• WHAT IS NEEDED: For each line in the records that contains "group", make a copy.
━━━━━━━━━━━━━━━━━━━━━━━━━━━━━━
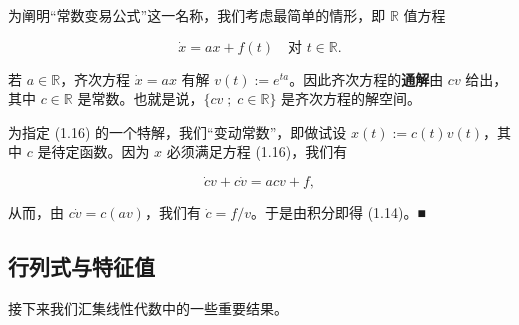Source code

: \begin{remark}

为阐明“常数变易公式”这一名称，我们考虑最简单的情形，即 $ \mathbb{R} $ 值方程

\begin{equation}
\dot{x} = ax + f(t) \quad \text{对 } t \in \mathbb{R} .\tag{1.16}
\end{equation}

若 $ a \in \mathbb{R} $，齐次方程 $ \dot{x} = ax $ 有解 $ v(t) := e^{ta} $。因此齐次方程的\textbf{通解}由 $ cv $ 给出，其中 $ c \in \mathbb{R} $ 是常数。也就是说，$ \{cv \;;\; c \in \mathbb{R}\} $ 是齐次方程的解空间。

为指定 (1.16) 的一个特解，我们“变动常数”，即做试设 $ x(t) := c(t)v(t) $，其中 $ c $ 是待定函数。因为 $ x $ 必须满足方程 (1.16)，我们有

\[
\dot{c}v + c\dot{v} = acv + f ,
\]

从而，由 $ c\dot{v} = c(av) $，我们有 $ \dot{c} = f/v $。于是由积分即得 (1.14)。\nobreak\hspace{0.35em}■

\end{remark}

\subsection*{行列式与特征值}

接下来我们汇集线性代数中的一些重要结果。

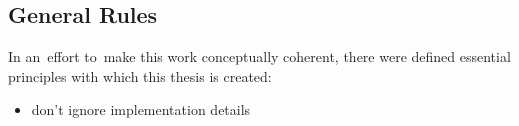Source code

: \documentclass[thesis=M,english,hidelinks]{FITthesis}[2012/10/20]
\begin{document}
\subsection{General Rules}
In an~effort to~make this work conceptually coherent, there were defined essential principles with which this thesis is created:
\begin{itemize}
    \item don't ignore implementation details
    
\end{itemize}
\end{document}
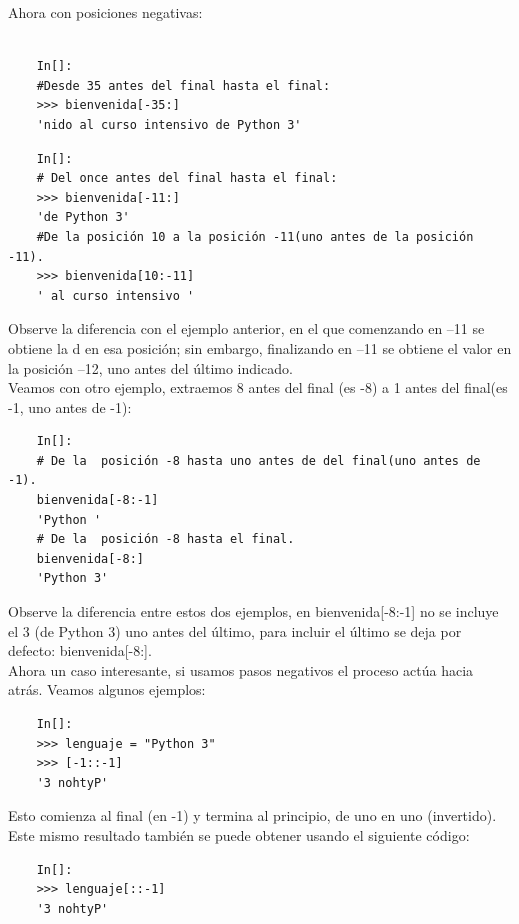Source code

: Ahora con posiciones negativas:

\begin{lstlisting}
	
	In[]:	
	#Desde 35 antes del final hasta el final:
	>>> bienvenida[-35:]
	'nido al curso intensivo de Python 3'
\end{lstlisting}




\begin{lstlisting}
	In[]:	
	# Del once antes del final hasta el final:
	>>> bienvenida[-11:]
	'de Python 3'
	#De la posición 10 a la posición -11(uno antes de la posición -11).
	>>> bienvenida[10:-11]
	' al curso intensivo '
\end{lstlisting}


\noindent Observe la diferencia con el ejemplo anterior, en el que comenzando en –11 se obtiene la {\ttfamily d} en esa  posición; sin embargo, finalizando en –11 se obtiene el valor en la posición  –12, uno antes del último indicado.\\

Veamos con otro ejemplo, extraemos 8 antes del final (es -8)  a 1 antes del final(es -1, uno antes de -1):

\begin{lstlisting}
	In[]:
	# De la  posición -8 hasta uno antes de del final(uno antes de -1).
	bienvenida[-8:-1]
	'Python '
	# De la  posición -8 hasta el final.
	bienvenida[-8:]
	'Python 3'
\end{lstlisting}


\noindent Observe la diferencia entre estos dos ejemplos, en {\ttfamily bienvenida[-8:-1]} no se incluye el 3 (de Python 3) uno antes del último, para incluir el último se deja por defecto: {\ttfamily bienvenida[-8:]}. \\


Ahora un caso interesante, si usamos  pasos negativos el proceso actúa hacia atrás. Veamos algunos ejemplos:  


\begin{lstlisting}
	In[]:	
	>>> lenguaje = "Python 3"
	>>> [-1::-1]
	'3 nohtyP'
\end{lstlisting}
Esto comienza al final (en -1) y termina al principio, de uno en uno (invertido). Este mismo resultado también 
se puede  obtener usando el siguiente código:

\begin{lstlisting}
	In[]:
	>>> lenguaje[::-1] 
	'3 nohtyP'
\end{lstlisting}


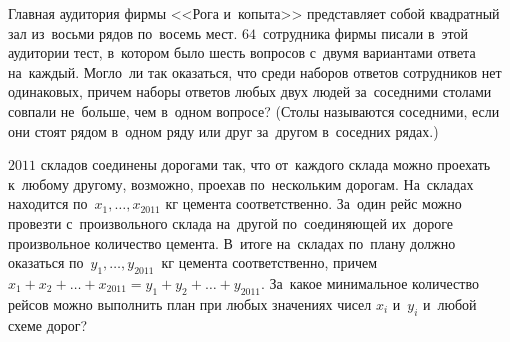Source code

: \begin{problems}
\item
Главная аудитория фирмы <<Рога и~копыта>> представляет собой квадратный зал
из~восьми рядов по~восемь мест.
$64$~сотрудника фирмы писали в~этой аудитории тест, в~котором было шесть
вопросов с~двумя вариантами ответа на~каждый.
Могло~ли так оказаться, что среди наборов ответов сотрудников нет одинаковых,
причем наборы ответов любых двух людей за~соседними столами совпали не~больше,
чем в~одном вопросе?
(Столы называются соседними, если они стоят рядом в~одном ряду или друг
за~другом в~соседних рядах.)

\item
$2011$ складов соединены дорогами так, что от~каждого склада можно
проехать к~любому другому, возможно, проехав по~нескольким дорогам.
На~складах находится по~$x_1, \ldots, x_{2011}$ кг цемента соответственно.
За~один рейс можно провезти с~произвольного склада на~другой по~соединяющей
их~дороге произвольное количество цемента.
В~итоге на~складах по~плану должно оказаться по~$y_1, \ldots, y_{2011}$~кг
цемента соответственно, причем
$x_1 + x_2 + \ldots + x_{2011} = y_1 + y_2 + \ldots + y_{2011}$.
За~какое минимальное количество рейсов можно выполнить план при любых значениях
чисел $x_i$ и~$y_i$ и~любой схеме дорог?

\end{problems}

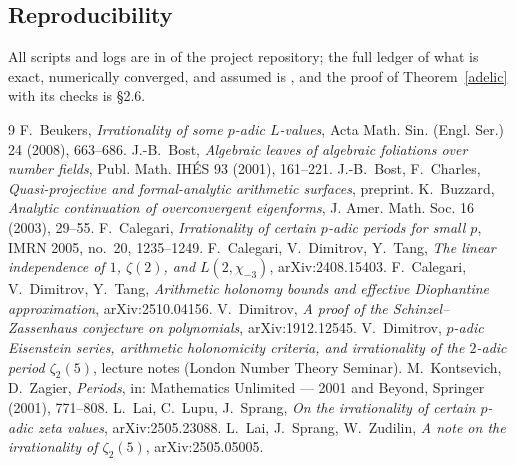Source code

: \documentclass[11pt]{amsart}
\theoremstyle{remark}
\begin{document}
\subsection*{Reproducibility} All scripts and logs are in  of the project repository; the full ledger of what is exact, numerically converged, and assumed is , and the proof of Theorem~\ref{adelic} with its checks is  \S2.6.

\begin{thebibliography}{9}
 F.~Beukers, \emph{Irrationality of some $p$-adic $L$-values}, Acta Math. Sin. (Engl. Ser.) 24 (2008), 663--686.
 J.-B.~Bost, \emph{Algebraic leaves of algebraic foliations over number fields}, Publ. Math. IH\'ES 93 (2001), 161--221.
 J.-B.~Bost, F.~Charles, \emph{Quasi-projective and formal-analytic arithmetic surfaces}, preprint.
 K.~Buzzard, \emph{Analytic continuation of overconvergent eigenforms}, J. Amer. Math. Soc. 16 (2003), 29--55.
 F.~Calegari, \emph{Irrationality of certain $p$-adic periods for small $p$}, IMRN 2005, no.~20, 1235--1249.
 F.~Calegari, V.~Dimitrov, Y.~Tang, \emph{The linear independence of $1$, $\zeta(2)$, and $L(2,\chi_{-3})$}, arXiv:2408.15403.
 F.~Calegari, V.~Dimitrov, Y.~Tang, \emph{Arithmetic holonomy bounds and effective Diophantine approximation}, arXiv:2510.04156.
 V.~Dimitrov, \emph{A proof of the Schinzel--Zassenhaus conjecture on polynomials}, arXiv:1912.12545.
 V.~Dimitrov, \emph{$p$-adic Eisenstein series, arithmetic holonomicity criteria, and irrationality of the $2$-adic period $\zeta_2(5)$}, lecture notes (London Number Theory Seminar).
 M.~Kontsevich, D.~Zagier, \emph{Periods}, in: Mathematics Unlimited --- 2001 and Beyond, Springer (2001), 771--808.
 L.~Lai, C.~Lupu, J.~Sprang, \emph{On the irrationality of certain $p$-adic zeta values}, arXiv:2505.23088.
 L.~Lai, J.~Sprang, W.~Zudilin, \emph{A note on the irrationality of $\zeta_2(5)$}, arXiv:2505.05005.
\end{thebibliography}
\end{document}
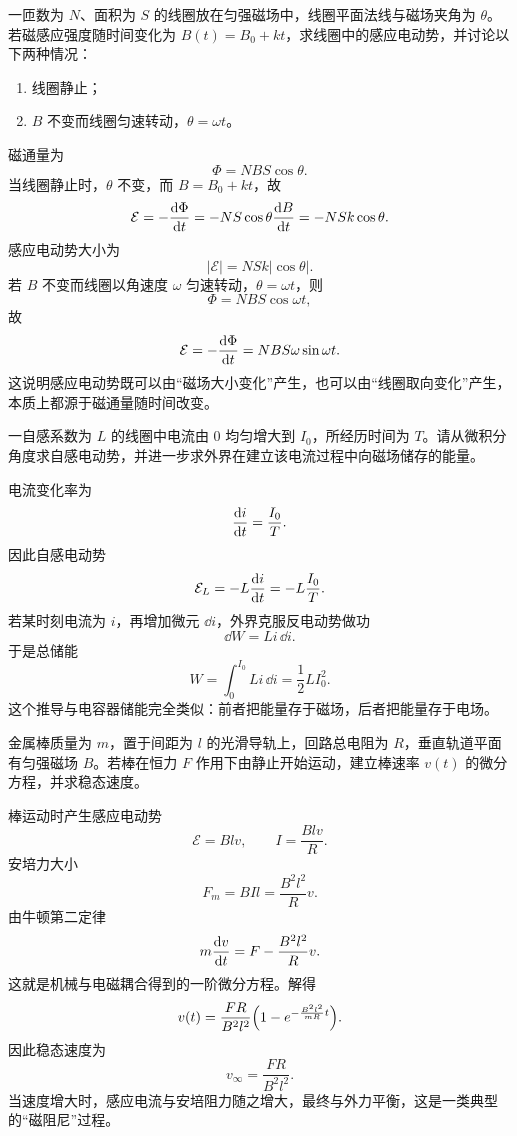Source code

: \begin{classic}
一匝数为 $N$、面积为 $S$ 的线圈放在匀强磁场中，线圈平面法线与磁场夹角为 $\theta$。若磁感应强度随时间变化为 $B(t)=B_0+kt$，求线圈中的感应电动势，并讨论以下两种情况：
\begin{enumerate}
  \item 线圈静止；
  \item $B$ 不变而线圈匀速转动，$\theta=\omega t$。
\end{enumerate}

\begin{solution}
磁通量为
\[
\Phi=NB S\cos\theta.
\]
当线圈静止时，$\theta$ 不变，而 $B=B_0+kt$，故
\[
\mathcal{E}=-\dv{\Phi}{t}=-NS\cos\theta\dv{B}{t}=-NSk\cos\theta.
\]
感应电动势大小为
\[
|\mathcal{E}|=NSk|\cos\theta|.
\]
若 $B$ 不变而线圈以角速度 $\omega$ 匀速转动，$\theta=\omega t$，则
\[
\Phi=NBS\cos \omega t,
\]
故
\[
\mathcal{E}=-\dv{\Phi}{t}=NBS\omega\sin\omega t.
\]
这说明感应电动势既可以由“磁场大小变化”产生，也可以由“线圈取向变化”产生，本质上都源于磁通量随时间改变。
\end{solution}
\end{classic}

\begin{classic}
一自感系数为 $L$ 的线圈中电流由 $0$ 均匀增大到 $I_0$，所经历时间为 $T$。请从微积分角度求自感电动势，并进一步求外界在建立该电流过程中向磁场储存的能量。

\begin{solution}
电流变化率为
\[
\dv{i}{t}=\frac{I_0}{T}.
\]
因此自感电动势
\[
\mathcal{E}_L=-L\dv{i}{t}=-L\frac{I_0}{T}.
\]
若某时刻电流为 $i$，再增加微元 $\dd{i}$，外界克服反电动势做功
\[
\dd{W}=L i\,\dd{i}.
\]
于是总储能
\[
W=\int_0^{I_0} Li\,\dd{i}=\frac12 LI_0^2.
\]
这个推导与电容器储能完全类似：前者把能量存于磁场，后者把能量存于电场。
\end{solution}
\end{classic}

\begin{competition}
金属棒质量为 $m$，置于间距为 $l$ 的光滑导轨上，回路总电阻为 $R$，垂直轨道平面有匀强磁场 $B$。若棒在恒力 $F$ 作用下由静止开始运动，建立棒速率 $v(t)$ 的微分方程，并求稳态速度。

\begin{solution}
棒运动时产生感应电动势
\[
\mathcal{E}=Blv,
\qquad I=\frac{Blv}{R}.
\]
安培力大小
\[
F_m=BIl=\frac{B^2l^2}{R}v.
\]
由牛顿第二定律
\[
m\dv{v}{t}=F-\frac{B^2l^2}{R}v.
\]
这就是机械与电磁耦合得到的一阶微分方程。解得
\[
v(t)=\frac{FR}{B^2l^2}\qty(1-e^{-\frac{B^2l^2}{mR}t}).
\]
因此稳态速度为
\[
v_{\infty}=\frac{FR}{B^2l^2}.
\]
当速度增大时，感应电流与安培阻力随之增大，最终与外力平衡，这是一类典型的“磁阻尼”过程。
\end{solution}
\end{competition}

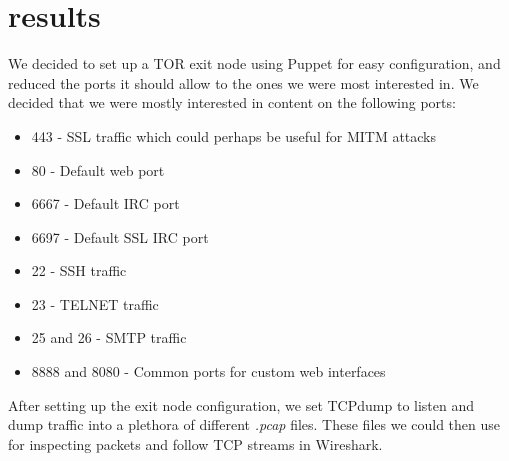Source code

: \section{results}
We decided to set up a TOR exit node using Puppet for easy configuration, and reduced the ports it should allow to the ones we were most interested in. We decided that we were mostly interested in content on the following ports:\\

\begin{itemize}
	\item 443 - SSL traffic which could perhaps be useful for MITM attacks
	\item 80 - Default web port
	\item 6667 - Default IRC port
	\item 6697 - Default SSL IRC port
	\item 22 - SSH traffic
	\item 23 - TELNET traffic
	\item 25 and 26 - SMTP traffic
	\item 8888 and 8080 - Common ports for custom web interfaces
\end{itemize}

After setting up the exit node configuration, we set TCPdump to listen and dump traffic into a plethora of different \textit{.pcap} files. These files we could then use for inspecting packets and follow TCP streams in Wireshark.\\

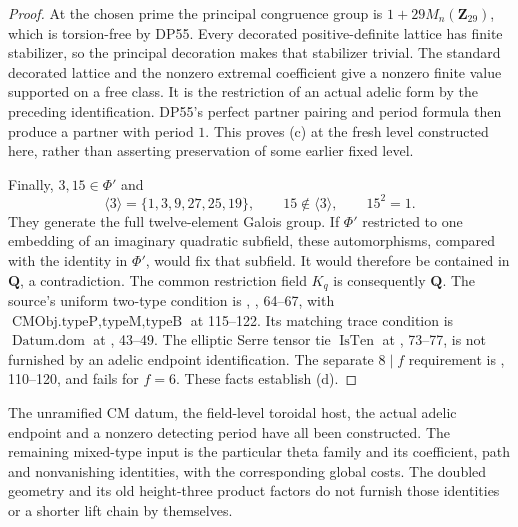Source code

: \begin{proof}
At the chosen prime the principal congruence group is
$1+29M_n(\mathbf Z_{29})$, which is torsion-free by DP55.
Every decorated positive-definite lattice has finite stabilizer,
so the principal decoration makes that stabilizer trivial.
The standard decorated lattice and the nonzero extremal coefficient
give a nonzero finite value supported on a free class.
It is the restriction of an actual adelic form by the preceding
identification. DP55's perfect partner pairing and period formula
then produce a partner with period $1$.
This proves (c) at the fresh level constructed here, rather than
asserting preservation of some earlier fixed level.

Finally, $3,15\in\Phi'$ and
\[
 \langle3\rangle=\{1,3,9,27,25,19\},\qquad
 15\notin\langle3\rangle,\qquad15^2=1.
\]
They generate the full twelve-element Galois group.
If $\Phi'$ restricted to one embedding of an imaginary quadratic
subfield, these automorphisms, compared with the identity in
$\Phi'$, would fix that subfield. It would therefore be contained
in $\mathbf Q$, a contradiction. The common restriction field
$K_q$ is consequently $\mathbf Q$.
The source's uniform two-type condition is
,
, 64--67, with
$\operatorname{CMObj.typeP,typeM,typeB}$ at 115--122.
Its matching trace condition is $\operatorname{Datum.dom}$ at
, 43--49.
The elliptic Serre tensor tie $\operatorname{IsTen}$ at
, 73--77, is not furnished by an adelic
endpoint identification.
The separate $8\mid f$ requirement is
, 110--120,
and fails for $f=6$.
These facts establish (d).
\end{proof}

The unramified CM datum, the field-level toroidal host, the actual
adelic endpoint and a nonzero detecting period have all been constructed.
The remaining mixed-type input is the particular theta family and its
coefficient, path and nonvanishing identities, with the corresponding
global costs. The doubled geometry and its old height-three product
factors do not furnish those identities or a shorter lift chain by
themselves.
━━━━━━━━━━━━━━━━━━━━━━━━━━━━━━
• ANSWER FOR THIS EXERCISE:
At the chosen prime the principal congruence group is
They generate the full twelve-element Galois group.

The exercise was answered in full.